§ **Action item**: Look through the listing underneath for "Infrastructure", and copy every line that has it.

§ **Records provided**:
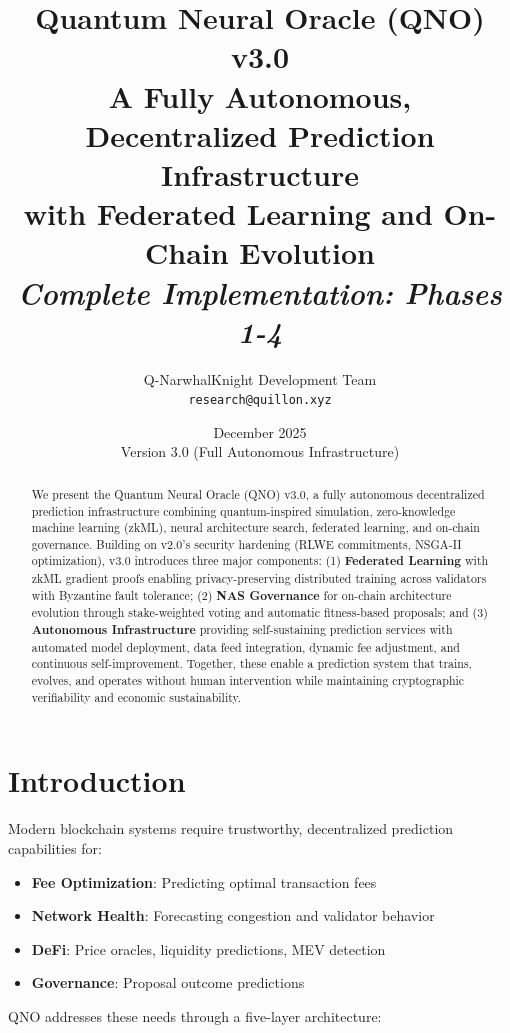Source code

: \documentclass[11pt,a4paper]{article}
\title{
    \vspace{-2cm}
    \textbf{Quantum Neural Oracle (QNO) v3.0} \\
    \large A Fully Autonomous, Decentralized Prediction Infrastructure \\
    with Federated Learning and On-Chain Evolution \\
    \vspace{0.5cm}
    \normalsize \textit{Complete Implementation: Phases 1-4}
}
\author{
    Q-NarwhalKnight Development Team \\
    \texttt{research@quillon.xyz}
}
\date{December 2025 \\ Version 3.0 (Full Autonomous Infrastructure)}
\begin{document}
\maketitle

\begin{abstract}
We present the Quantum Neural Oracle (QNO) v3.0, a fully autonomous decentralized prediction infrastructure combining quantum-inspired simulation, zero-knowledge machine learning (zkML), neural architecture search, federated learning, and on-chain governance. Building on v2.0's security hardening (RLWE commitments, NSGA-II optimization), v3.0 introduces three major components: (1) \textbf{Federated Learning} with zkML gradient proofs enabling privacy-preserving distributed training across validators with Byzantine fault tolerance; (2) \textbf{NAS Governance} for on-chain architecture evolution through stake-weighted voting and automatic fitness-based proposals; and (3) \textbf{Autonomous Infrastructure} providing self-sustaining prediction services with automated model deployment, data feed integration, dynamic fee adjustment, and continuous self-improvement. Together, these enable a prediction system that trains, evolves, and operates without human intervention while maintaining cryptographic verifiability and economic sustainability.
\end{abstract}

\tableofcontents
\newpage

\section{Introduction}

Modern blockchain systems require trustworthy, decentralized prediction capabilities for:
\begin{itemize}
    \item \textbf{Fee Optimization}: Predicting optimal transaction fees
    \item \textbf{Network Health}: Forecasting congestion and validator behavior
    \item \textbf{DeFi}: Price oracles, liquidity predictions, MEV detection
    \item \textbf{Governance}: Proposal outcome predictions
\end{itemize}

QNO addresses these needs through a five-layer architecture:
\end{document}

§ **Answer section**:
    \large A Fully Autonomous, Decentralized Prediction Infrastructure \\
\date{December 2025 \\ Version 3.0 (Full Autonomous Infrastructure)}
We present the Quantum Neural Oracle (QNO) v3.0, a fully autonomous decentralized prediction infrastructure combining quantum-inspired simulation, zero-knowledge machine learning (zkML), neural architecture search, federated learning, and on-chain governance. Building on v2.0's security hardening (RLWE commitments, NSGA-II optimization), v3.0 introduces three major components: (1) \textbf{Federated Learning} with zkML gradient proofs enabling privacy-preserving distributed training across validators with Byzantine fault tolerance; (2) \textbf{NAS Governance} for on-chain architecture evolution through stake-weighted voting and automatic fitness-based proposals; and (3) \textbf{Autonomous Infrastructure} providing self-sustaining prediction services with automated model deployment, data feed integration, dynamic fee adjustment, and continuous self-improvement. Together, these enable a prediction system that trains, evolves, and operates without human intervention while maintaining cryptographic verifiability and economic sustainability.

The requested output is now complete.